Write out every line exactly, from the first line of the records below through the line that contains "Mouse Click |".

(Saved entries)
################

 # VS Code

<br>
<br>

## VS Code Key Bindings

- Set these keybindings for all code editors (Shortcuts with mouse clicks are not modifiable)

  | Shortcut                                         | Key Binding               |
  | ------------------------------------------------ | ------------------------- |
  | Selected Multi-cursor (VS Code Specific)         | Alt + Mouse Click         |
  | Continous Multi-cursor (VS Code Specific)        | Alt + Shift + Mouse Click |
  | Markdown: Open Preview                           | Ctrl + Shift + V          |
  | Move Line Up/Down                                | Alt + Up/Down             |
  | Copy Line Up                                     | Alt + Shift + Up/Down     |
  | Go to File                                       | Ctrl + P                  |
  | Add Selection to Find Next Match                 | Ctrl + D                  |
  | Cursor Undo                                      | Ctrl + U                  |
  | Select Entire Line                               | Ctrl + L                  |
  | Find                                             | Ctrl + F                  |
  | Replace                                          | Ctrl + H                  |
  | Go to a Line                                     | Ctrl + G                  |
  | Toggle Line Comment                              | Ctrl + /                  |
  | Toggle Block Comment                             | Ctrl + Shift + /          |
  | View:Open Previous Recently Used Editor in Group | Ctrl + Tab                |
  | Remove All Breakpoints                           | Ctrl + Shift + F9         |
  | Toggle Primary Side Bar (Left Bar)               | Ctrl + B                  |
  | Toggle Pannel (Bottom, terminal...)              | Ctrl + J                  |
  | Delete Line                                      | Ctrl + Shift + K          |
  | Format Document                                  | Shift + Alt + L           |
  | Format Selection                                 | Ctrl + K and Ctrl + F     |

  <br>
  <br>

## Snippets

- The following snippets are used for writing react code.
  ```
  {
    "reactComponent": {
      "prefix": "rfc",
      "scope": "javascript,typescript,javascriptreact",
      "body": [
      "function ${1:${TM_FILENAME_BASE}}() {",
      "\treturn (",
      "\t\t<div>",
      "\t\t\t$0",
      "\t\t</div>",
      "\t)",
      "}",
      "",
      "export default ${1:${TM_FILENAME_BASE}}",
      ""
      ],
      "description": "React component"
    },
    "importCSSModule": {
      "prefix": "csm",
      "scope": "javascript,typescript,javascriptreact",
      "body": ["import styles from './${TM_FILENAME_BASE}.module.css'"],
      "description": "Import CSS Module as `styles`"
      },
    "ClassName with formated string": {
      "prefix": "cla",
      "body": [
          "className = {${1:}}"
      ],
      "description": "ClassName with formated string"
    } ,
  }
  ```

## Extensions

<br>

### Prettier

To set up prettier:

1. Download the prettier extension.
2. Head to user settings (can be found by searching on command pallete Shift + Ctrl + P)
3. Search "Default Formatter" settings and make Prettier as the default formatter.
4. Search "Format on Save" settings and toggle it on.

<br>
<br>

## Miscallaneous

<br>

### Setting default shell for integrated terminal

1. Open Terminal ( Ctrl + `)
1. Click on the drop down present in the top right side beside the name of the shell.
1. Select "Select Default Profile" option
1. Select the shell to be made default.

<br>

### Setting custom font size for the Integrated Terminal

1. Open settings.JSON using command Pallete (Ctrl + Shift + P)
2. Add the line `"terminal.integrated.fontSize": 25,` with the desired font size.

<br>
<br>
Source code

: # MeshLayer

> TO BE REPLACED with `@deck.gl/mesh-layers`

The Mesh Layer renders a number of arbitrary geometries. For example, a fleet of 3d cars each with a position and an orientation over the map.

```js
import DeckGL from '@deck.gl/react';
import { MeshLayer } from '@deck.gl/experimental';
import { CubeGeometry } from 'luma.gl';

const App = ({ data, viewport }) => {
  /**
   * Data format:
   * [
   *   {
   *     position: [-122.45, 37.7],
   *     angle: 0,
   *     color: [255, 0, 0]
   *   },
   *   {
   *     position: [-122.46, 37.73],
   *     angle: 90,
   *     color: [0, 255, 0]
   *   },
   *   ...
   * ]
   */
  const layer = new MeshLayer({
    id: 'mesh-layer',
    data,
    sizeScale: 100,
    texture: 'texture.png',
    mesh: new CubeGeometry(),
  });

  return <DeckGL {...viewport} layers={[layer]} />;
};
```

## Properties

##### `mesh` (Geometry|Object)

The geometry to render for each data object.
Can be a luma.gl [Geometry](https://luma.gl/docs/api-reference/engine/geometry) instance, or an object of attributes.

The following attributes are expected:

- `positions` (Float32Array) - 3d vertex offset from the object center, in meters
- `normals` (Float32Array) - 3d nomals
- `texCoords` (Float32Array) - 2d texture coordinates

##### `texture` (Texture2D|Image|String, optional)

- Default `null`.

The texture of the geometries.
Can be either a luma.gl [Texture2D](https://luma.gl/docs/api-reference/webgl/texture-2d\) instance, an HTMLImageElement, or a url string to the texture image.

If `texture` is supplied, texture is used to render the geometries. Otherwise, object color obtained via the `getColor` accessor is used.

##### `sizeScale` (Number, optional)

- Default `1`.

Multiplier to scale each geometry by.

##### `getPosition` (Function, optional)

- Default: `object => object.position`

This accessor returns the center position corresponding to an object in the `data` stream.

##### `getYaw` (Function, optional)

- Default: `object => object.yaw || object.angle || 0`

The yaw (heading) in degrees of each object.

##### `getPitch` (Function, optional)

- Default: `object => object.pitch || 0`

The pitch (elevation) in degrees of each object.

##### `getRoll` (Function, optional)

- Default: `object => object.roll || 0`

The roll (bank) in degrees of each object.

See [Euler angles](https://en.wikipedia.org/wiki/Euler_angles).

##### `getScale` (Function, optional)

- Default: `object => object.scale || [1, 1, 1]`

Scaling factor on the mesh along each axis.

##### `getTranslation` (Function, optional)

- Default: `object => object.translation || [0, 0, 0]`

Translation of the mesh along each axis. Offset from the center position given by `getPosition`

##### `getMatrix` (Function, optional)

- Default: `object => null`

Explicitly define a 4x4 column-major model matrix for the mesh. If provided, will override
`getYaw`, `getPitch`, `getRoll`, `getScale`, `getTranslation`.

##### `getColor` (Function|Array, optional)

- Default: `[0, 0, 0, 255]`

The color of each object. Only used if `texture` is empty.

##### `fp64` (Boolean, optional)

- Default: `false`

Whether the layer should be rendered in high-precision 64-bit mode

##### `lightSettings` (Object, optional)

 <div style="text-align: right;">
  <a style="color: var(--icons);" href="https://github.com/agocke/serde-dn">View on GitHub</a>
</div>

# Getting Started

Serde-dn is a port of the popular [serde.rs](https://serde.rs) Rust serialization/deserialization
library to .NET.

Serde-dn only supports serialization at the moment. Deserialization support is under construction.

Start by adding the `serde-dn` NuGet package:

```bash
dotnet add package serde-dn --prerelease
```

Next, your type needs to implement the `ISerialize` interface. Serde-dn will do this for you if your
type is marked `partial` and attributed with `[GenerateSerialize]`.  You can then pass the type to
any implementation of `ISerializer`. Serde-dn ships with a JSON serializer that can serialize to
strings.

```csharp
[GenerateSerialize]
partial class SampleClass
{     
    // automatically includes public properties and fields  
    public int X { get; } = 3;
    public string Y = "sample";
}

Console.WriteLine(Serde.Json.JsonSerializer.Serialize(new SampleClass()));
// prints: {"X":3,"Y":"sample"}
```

################

__REPLY TO THE TASK__.
 # VS Code

<br>
<br>

## VS Code Key Bindings

- Set these keybindings for all code editors (Shortcuts with mouse clicks are not modifiable)

  | Shortcut                                         | Key Binding               |
  | ------------------------------------------------ | ------------------------- |
  | Selected Multi-cursor (VS Code Specific)         | Alt + Mouse Click         |
  | Continous Multi-cursor (VS Code Specific)        | Alt + Shift + Mouse Click |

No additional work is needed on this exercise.